Herzlich waren auch die Abschiedsworte des Doktors: »Ulrich, wenn du je im Leben Anstoß findest und weißt nicht, wo aus und ein, so wende dich an mich.«

An kühlem, sonnigem Morgen gab Gerold dem Schulgenossen das Geleit über die Höhen am Untersee. Stahlblau lag das Gewässer im Frühlingsfrieden und der unendlichen Stille des weitgespannten Himmels.
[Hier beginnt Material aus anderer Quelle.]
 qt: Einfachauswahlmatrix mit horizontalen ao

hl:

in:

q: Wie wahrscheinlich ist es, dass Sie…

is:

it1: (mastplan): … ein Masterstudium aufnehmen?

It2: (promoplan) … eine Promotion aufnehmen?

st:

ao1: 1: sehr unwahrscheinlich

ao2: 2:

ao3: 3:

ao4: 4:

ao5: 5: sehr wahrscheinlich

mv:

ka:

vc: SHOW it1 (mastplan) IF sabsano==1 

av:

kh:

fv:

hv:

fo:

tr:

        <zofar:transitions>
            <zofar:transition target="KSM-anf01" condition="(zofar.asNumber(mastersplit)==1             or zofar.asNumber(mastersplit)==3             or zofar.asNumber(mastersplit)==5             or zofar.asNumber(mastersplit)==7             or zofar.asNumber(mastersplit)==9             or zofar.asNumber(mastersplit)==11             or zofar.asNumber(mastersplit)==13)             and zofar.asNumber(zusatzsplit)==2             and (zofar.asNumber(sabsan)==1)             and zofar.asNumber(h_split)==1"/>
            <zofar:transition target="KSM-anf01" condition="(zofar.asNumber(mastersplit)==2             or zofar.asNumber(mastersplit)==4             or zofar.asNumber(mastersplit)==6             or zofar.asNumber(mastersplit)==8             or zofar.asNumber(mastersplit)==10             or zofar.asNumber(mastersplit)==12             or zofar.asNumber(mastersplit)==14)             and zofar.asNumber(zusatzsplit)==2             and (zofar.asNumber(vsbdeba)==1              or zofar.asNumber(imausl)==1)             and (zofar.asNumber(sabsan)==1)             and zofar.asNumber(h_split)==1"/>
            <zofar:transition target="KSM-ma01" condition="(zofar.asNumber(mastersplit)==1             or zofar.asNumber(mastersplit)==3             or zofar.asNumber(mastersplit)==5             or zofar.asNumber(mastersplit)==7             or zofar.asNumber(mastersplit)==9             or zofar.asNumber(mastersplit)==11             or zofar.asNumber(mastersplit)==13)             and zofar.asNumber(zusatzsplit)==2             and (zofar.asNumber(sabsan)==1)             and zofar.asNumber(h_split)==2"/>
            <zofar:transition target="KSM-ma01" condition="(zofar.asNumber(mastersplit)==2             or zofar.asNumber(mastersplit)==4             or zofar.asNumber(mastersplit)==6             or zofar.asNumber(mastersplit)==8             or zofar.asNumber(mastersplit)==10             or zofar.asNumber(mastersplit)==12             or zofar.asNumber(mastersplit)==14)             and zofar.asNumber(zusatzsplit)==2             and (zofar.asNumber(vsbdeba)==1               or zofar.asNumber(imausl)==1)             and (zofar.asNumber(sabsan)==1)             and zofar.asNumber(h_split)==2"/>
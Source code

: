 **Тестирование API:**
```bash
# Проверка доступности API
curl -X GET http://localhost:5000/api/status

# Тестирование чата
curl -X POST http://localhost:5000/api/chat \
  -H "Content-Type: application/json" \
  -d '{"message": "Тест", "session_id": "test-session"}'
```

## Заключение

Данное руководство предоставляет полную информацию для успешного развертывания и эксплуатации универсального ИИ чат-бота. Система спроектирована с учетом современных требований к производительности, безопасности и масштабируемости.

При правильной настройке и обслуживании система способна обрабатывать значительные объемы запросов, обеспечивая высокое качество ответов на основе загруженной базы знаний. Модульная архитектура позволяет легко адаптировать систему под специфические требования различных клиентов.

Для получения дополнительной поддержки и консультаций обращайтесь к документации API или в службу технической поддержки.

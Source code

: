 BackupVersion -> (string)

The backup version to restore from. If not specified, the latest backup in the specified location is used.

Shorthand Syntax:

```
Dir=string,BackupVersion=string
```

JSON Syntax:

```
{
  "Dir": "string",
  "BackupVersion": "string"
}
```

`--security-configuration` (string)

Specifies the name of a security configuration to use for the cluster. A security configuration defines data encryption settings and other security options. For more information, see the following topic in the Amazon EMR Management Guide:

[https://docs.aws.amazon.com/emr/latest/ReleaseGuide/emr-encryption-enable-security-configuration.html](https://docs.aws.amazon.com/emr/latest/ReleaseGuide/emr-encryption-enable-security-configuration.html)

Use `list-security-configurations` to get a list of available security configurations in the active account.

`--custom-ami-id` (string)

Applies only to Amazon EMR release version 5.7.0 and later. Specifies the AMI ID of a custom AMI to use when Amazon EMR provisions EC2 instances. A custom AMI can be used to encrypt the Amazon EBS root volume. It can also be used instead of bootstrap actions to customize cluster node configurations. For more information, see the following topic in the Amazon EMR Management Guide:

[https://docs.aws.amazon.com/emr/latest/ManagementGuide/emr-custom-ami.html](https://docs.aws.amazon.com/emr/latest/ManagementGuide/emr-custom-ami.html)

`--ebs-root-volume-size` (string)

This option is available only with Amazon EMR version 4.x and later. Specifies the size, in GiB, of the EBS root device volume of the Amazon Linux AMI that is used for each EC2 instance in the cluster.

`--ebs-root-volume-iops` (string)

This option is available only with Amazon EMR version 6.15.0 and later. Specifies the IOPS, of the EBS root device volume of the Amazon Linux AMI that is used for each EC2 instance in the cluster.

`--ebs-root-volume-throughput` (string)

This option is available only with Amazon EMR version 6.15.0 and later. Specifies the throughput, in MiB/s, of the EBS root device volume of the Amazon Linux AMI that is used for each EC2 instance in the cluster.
Zum erstenmal und wohl unter dem Eindruck der bevorstehenden Trennung sprach er ausführlich von seinen Eltern. »Beide sind so herrliche Menschen, daß ich nicht weiß, wen höher stellen, Vater oder Mutter. Sie sind aber zu weit auseinander geraten, als daß sie sich je wieder die Hände reichen könnten. Die Mutter, eine groß und lebhaft begabte Frau, mochte ohne das gesellschaftliche Leben der Städte nicht auskommen. Die schonungsbedürftigen Nerven des Vaters ertrugen es nicht. Darüber entstand unter den Gatten Streit. Die Mutter trotzte und verlebte einen Winter allein bei Freunden in Berlin. Dort lernte sie einen berühmten Sänger kennen; es ereignete sich, was den Vater zur Scheidungsklage bewog. Seither leben sie beide einsam. Und ich, das Kind ihres ersten Jahres, bin das zwischen ihnen hin- und hergeworfene Opfer.«

Gerold schwieg, erst nach einer Weile setzte er hinzu: »Warum ich davon sprach, Ulrich? – Ich meine, du solltest nicht so furchtbar traurig sein über die Wendung in deinem Leben. Du hast doch Eltern, die einig sind!«

Ulrich war es, das Herz Gerolds sei dem seinen noch nie so nahe gewesen wie in dieser Stunde. Sie versprachen sich, wie weit das Leben sie jetzt auch auseinander führe, miteinander einen Briefwechsel zu unterhalten, und unvermerkt waren sie auf ihrer Morgenwanderung über die Höhen nach dem Schlößchen Arenenberg gekommen. Sie plauderten nicht mehr, sondern hielten stille Ausschau über das liebliche Gelände, über die von blauen Wassern eingefaßte Insel Reichenau, die anmutigen Burgenhügel des Hegaus, und der letzte Blick Ulrichs hing an dem aus breiter Ebene ragenden Konstanzer Münster. Er wußte, die Tage, die er im Bannkreis des ehrwürdigen Bauwerks verbracht hatte, würden zu den schönsten seines Lebens zählen.

Von der Reichenau herüber kreuzte der Dampfer, der Augenblick des Abschieds war da. In stummer Erschütterung trennten sich die Freunde.